L’augmentation des dépenses prévues par la Maison-Blanche au budget 2022 pour « la modernisation » de l’arsenal nucléaire, reprend la périlleuse fuite en avant initiée par l’ex-président.
Joe Biden s’inscrit dans la poursuite de la course aux armements nucléaires engagée par son prédécesseur. Cette volonté transpire dans les chiffres que vient de fournir la Maison-Blanche sur ses propositions de budget pour l’année 2022. Le financement de la « modernisation de l’arsenal nucléaire » lancée à grands frais par Donald Trump, est maintenu dans les mêmes ordres de grandeur. Au grand désappointement de plusieurs ONG engagées en faveur de la lutte pour la paix et le désarmement. L’Association pour le contrôle des armes (Arms Control) prend les citoyens à témoin en citant des extraits de discours de campagne où Joe Biden se répandait contre « l’excès des dépenses pour les armes nucléaires ».
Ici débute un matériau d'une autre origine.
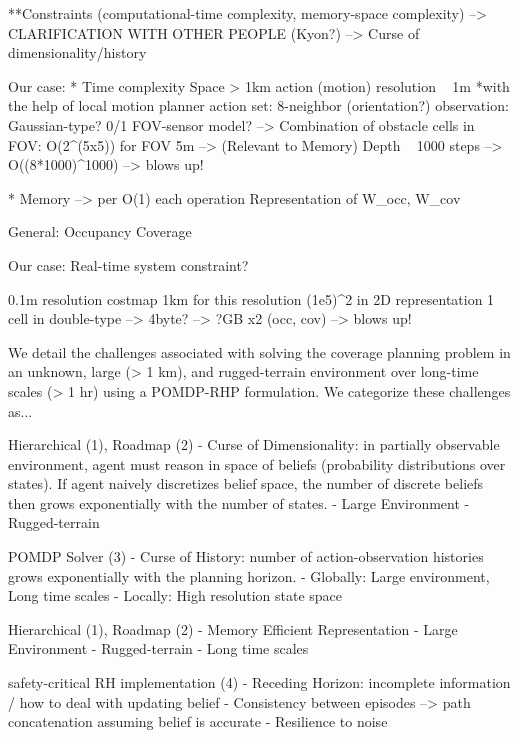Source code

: \documentclass[letterpaper]{article} %
\begin{document}
**Constraints (computational-time complexity, memory-space complexity) --> CLARIFICATION WITH OTHER PEOPLE (Kyon?)
--> Curse of dimensionality/history

Our case:
* Time complexity
Space > 1km
action (motion) resolution ~ 1m  *with the help of local motion planner
action set: 8-neighbor (orientation?)
observation: Gaussian-type? 0/1 FOV-sensor model? --> Combination of obstacle cells in FOV: O(2^(5x5)) for FOV 5m --> (Relevant to Memory)
Depth ~ 1000 steps
--> O((8*1000)^1000) --> blows up!



* Memory --> per O(1) each operation %
Representation of W_occ, W_cov

General:
Occupancy %
Coverage %

Our case:
Real-time system constraint?

0.1m resolution costmap
1km for this resolution
(1e5)^2 in 2D representation
1 cell in double-type --> 4byte? --> ?GB x2 (occ, cov) --> blows up!




We detail the challenges associated with solving the coverage planning problem in an unknown, large (> 1 km), and rugged-terrain environment over long-time scales (> 1 hr) using a POMDP-RHP formulation. We categorize these challenges as...

Hierarchical (1), Roadmap (2)
- Curse of Dimensionality: in partially observable environment, agent must reason in space of beliefs (probability distributions over states). If agent naively discretizes belief space, the number of discrete beliefs then grows exponentially with the number of states.
    - Large Environment
    - Rugged-terrain

POMDP Solver (3)
- Curse of History: number of action-observation histories grows exponentially with the planning horizon.
    - Globally: Large environment, Long time scales
    - Locally: High resolution state space

Hierarchical (1), Roadmap (2)
- Memory Efficient Representation
    - Large Environment
    - Rugged-terrain
    - Long time scales

safety-critical RH implementation (4)
- Receding Horizon: incomplete information / how to deal with updating belief
    - Consistency between episodes --> path concatenation assuming belief is accurate
    - Resilience to noise
    
\end{document}
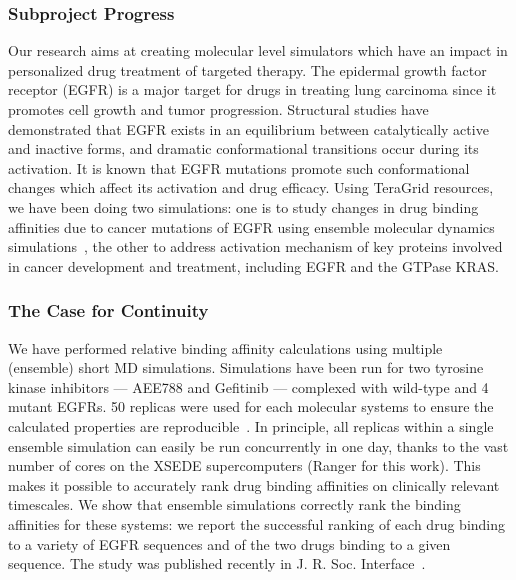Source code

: \documentclass[a4paper,10pt]{article}
\begin{document}
\subsubsection{Subproject Progress}
Our research aims at creating molecular level simulators which have an impact in personalized drug treatment of targeted therapy. The epidermal growth factor receptor (EGFR) is a major target for drugs in treating lung carcinoma since it promotes cell growth and tumor progression. Structural studies have demonstrated that EGFR exists in an equilibrium between catalytically active and inactive forms, and dramatic conformational transitions occur during its activation. It is known that EGFR mutations promote such conformational changes which affect its activation and drug efficacy. Using TeraGrid resources, we have been doing two simulations: one is to study changes in drug binding affinities due to cancer mutations of EGFR using ensemble molecular dynamics simulations~\cite{Ref6,Ref7,Ref8}, the other to address activation mechanism of key proteins involved in cancer development and treatment, including EGFR and the GTPase KRAS.

\subsubsection{The Case for Continuity}
We have performed relative binding affinity calculations using multiple (ensemble) short MD 
simulations. Simulations have been run for two tyrosine kinase inhibitors — AEE788 and Gefitinib — 
complexed with wild-type and 4 mutant EGFRs. 50 replicas were used for each molecular systems to 
ensure the calculated properties are reproducible~\cite{Ref6}. In principle, all replicas within a single 
ensemble simulation can easily be run concurrently in one day, thanks to the vast number of cores 
on the XSEDE supercomputers (Ranger for this work). This makes it possible to accurately rank 
drug binding affinities on clinically relevant timescales. We show that ensemble simulations 
correctly rank the binding affinities for these systems: we report the successful ranking of each 
drug binding to a variety of EGFR sequences and of the two drugs binding to a given sequence. The 
study was published recently in J. R. Soc. Interface~\cite{Ref6}.
\end{document}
« 1,5 fois plus importante que le budget total des centres sanitaires et de prévention. » Mark Pocan et Barbara Lee, membres démocrates de la Chambre des représentants
Au sein de l’aile gauche du Parti démocrate, inquiétudes et critiques s’accroissent après les récents renoncements d’un plan bipartisan sur les infrastructures – le projet d’augmentation de l’impôt sur les sociétés de 21 % à 28 % y a été tout simplement biffé. À elle seule, l’augmentation des dépenses militaires programmée est sur un an « 1,5 fois plus importante que le budget total des centres sanitaires et de prévention » contre la pandémie de Covid-19, s’insurgent dans une déclaration commune Mark Pocan et Barbara Lee, membres démocrates de la Chambre des représentants.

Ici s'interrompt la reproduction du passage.